Around ten at night she settled into a surprisingly comfortable bus seat
, closed her eyes, and immediately entered a familiar half-dream state in which she almost always encountered Andre.

The past couple of days would have been less of an ordeal
if they had gone through it together, although she would probably have taken the lead most of the time. Andre had been the more experienced one when it came to handling complex gear –Nitrox equipment for extended dives over expanses of contaminated coral, or high-tech cables and harnesses for ascending into the forest canopy. But Amy had been better at navigating without a GPS, at reading the land to guess what kind of terrain lay ahead and what sorts of things lived there.

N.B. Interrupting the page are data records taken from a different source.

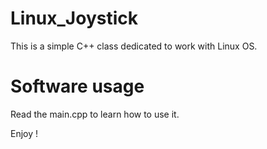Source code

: # Linux_Joystick

This is a simple C++ class dedicated to work with Linux OS.

# Software usage

Read the main.cpp to learn how to use it.

Enjoy !


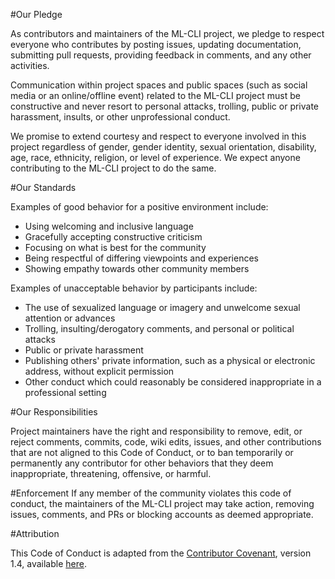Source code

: ﻿#Our Pledge

As contributors and maintainers of the ML-CLI project, we pledge to respect everyone who contributes by posting issues, updating documentation, submitting pull requests, providing feedback in comments, and any other activities.

Communication within project spaces and public spaces (such as social media or an online/offline event) related to the ML-CLI project must be constructive and never resort to personal attacks, trolling, public or private harassment, insults, or other unprofessional conduct.

We promise to extend courtesy and respect to everyone involved in this project regardless of gender, gender identity, sexual orientation, disability, age, race, ethnicity, religion, or level of experience. We expect anyone contributing to the ML-CLI project to do the same.

#Our Standards

Examples of good behavior for a positive environment include:
* Using welcoming and inclusive language
* Gracefully accepting constructive criticism
* Focusing on what is best for the community
* Being respectful of differing viewpoints and experiences
* Showing empathy towards other community members

Examples of unacceptable behavior by participants include:

* The use of sexualized language or imagery and unwelcome sexual attention or advances
* Trolling, insulting/derogatory comments, and personal or political attacks
* Public or private harassment
* Publishing others' private information, such as a physical or electronic address, without explicit permission
* Other conduct which could reasonably be considered inappropriate in a professional setting

#Our Responsibilities

Project maintainers have the right and responsibility to remove, edit, or reject comments, commits, code, wiki edits, issues, and other contributions that are not aligned to this Code of Conduct, or to ban temporarily or permanently any contributor for other behaviors that they deem inappropriate, threatening, offensive, or harmful.

#Enforcement
If any member of the community violates this code of conduct, the maintainers of the ML-CLI project may take action, removing issues, comments, and PRs or blocking accounts as deemed appropriate.

#Attribution

This Code of Conduct is adapted from the [Contributor Covenant][cc], version 1.4,
available [here][version].


[cc]: https://www.contributor-covenant.org
[version]: https://www.contributor-covenant.org/version/1/4/code-of-conduct.html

She’d also tamed his risk-taking behavior to a functional level.
High-adrenaline sports had been his whole life until the day his snowmobile had plunged into icy water, the same afternoon she’d first met him. Amy had been monitoring gray wolf populations in the snowy vastness of Michigan’s Upper Peninsula, part of a project for her undergrad program in environmental science. Andre and a friend had been riding snowmobiles illegally on the same stretch of protected land. Through binoculars, she had seen them zoom down a hillside, and had cursed them as they disrupted the movements of a sizeable pack she’d been watching for days. A storm would arrive within hours, and it would be hard to find the wolves again if she lost them.